A device was soon found for ejecting the loyal clergy, all, indeed, who were not prepared to go all lengths with the root-and-branch men. The better to secure the assistance of the Scotch against the king, the two houses passed an act that the covenant should be taken, whereby all who subscribed it bound themselves to endeavour the extirpation of episcopal church government. All persons above the age of eighteen were required to take it; and such ministers as refused were reported to parliament as malignants, and proceeded against accordingly. No fewer than seven thousand clergymen were upon this ground ejected from their livings, so faithful were the great body of the clergy in the worst of times. The extent of private misery and ruin which this occasioned aggravated in no slight degree the calamities of civil war. It was not till some years had elapsed that a fifth part of the income was ordered to be paid to the wives and children of the sequestered ministers. The order had no retrospective effect; in most cases it was disregarded, for the principles by which the intrusive incumbents obtained their preferment very generally hardened their hearts, and the claimants were wholly at their mercy; and, even had it been scrupulously paid, few were the cases wherein such a provision could have preserved the injured parties from utter want. The treatment, indeed, of the loyal clergy, was to the last degree inhuman. Neither eminent talents, nor distinguished learning, nor exemplary virtues, could atone for the crime of fidelity to their order and their king.
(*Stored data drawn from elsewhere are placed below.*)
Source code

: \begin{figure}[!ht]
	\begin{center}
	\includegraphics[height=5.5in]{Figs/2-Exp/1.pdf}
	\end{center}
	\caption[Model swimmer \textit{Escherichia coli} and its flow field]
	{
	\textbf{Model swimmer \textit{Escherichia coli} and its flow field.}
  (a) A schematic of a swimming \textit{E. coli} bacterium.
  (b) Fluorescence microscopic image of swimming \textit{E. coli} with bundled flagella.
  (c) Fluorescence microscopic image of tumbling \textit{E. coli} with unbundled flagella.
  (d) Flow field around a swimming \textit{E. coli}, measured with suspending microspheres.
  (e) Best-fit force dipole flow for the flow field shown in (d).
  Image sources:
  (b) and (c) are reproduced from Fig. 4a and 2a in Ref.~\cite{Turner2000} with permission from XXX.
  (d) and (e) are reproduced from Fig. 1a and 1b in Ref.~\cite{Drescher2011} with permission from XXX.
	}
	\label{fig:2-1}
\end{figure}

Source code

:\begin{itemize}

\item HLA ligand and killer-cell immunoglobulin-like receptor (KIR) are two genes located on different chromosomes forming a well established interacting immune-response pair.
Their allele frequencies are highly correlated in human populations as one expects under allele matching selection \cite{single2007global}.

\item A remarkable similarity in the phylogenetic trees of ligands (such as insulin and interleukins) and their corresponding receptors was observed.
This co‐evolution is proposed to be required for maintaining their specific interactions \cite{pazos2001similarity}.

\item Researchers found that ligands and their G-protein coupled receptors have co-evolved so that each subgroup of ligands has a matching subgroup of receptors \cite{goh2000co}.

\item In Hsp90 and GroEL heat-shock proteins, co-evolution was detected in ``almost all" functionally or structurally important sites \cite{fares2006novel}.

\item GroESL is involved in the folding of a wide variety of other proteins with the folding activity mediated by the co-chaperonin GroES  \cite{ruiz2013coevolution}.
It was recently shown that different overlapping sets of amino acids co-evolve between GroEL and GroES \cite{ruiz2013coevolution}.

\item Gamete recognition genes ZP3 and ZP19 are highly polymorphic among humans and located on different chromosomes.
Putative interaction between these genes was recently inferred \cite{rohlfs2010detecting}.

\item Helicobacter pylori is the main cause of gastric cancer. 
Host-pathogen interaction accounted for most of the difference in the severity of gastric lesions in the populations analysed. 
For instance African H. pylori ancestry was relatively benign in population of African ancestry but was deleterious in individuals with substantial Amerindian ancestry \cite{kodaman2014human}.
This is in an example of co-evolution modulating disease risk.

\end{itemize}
Chillingworth fell into the hands of sir William Waller as a prisoner. He was of feeble constitution, and ill at the time; but, instead of showing that reverence to his person which he would have obtained from any noble enemy, the Puritan clergy, who attended Waller's army, used him with such barbarity that he died within a few days; nor did their inhumanity cease even with his death, for Cheynel, one of the most outrageous preachers of the party, pronounced a speech of infamous abuse over his grave, and threw into it, to rot, as he said, with its author, that book for which the name of Chillingworth ought to have been dear, not to the Church of England only, but to the whole Protestant world. In his case a peculiar degree of rancour may have been displayed because Laud was his godfather and patron, and had reclaimed him from the Romish religion, into which he had been led astray; recovering thus for the

Protestant cause one of its ablest and most distinguished champions. But even the doctrinal Puritans, who, opposing the Church on too many points, had thereby contributed to the success of those whom nothing short of its destruction would satisfy, were involved, without discrimination and without pity, in its ruin. They came under the common appellation of malignants, and perceived when too late that they had been in no slight degree instrumental to their own undoing. Prideaux, the bishop of Exeter,* who was reduced to such distress, that in his will he could bequeath his children nothing but "pious poverty, God's blessing and a father's prayers," used in his latter days to say, that though he and Laud could never understand one another till it was too late, he now reverenced no man more, for that the prelate had wisely foreseen what lay hid to many others.

Such of the loyal clergy as were only plundered and turned out to find subsistence for their wives and families as they could, or to starve, were fortunate when compared with many of their brethren. Some were actually murdered; others perished in consequence of brutal usage, or of confinement in close, unwholesome prisons, or on shipboard, where they were crowded together under hatches day and night, without even straw to lie on. An intention was avowed of selling them as slaves to the plantations, or to the Turks and Algerines; and, though this was not carried into effect, it seems to have been more than a threat for the purpose of extorting large ransoms from those who could raise money, because, after the battle of Worcester, many of the prisoners were actually shipped to Barbadoes, and sold there.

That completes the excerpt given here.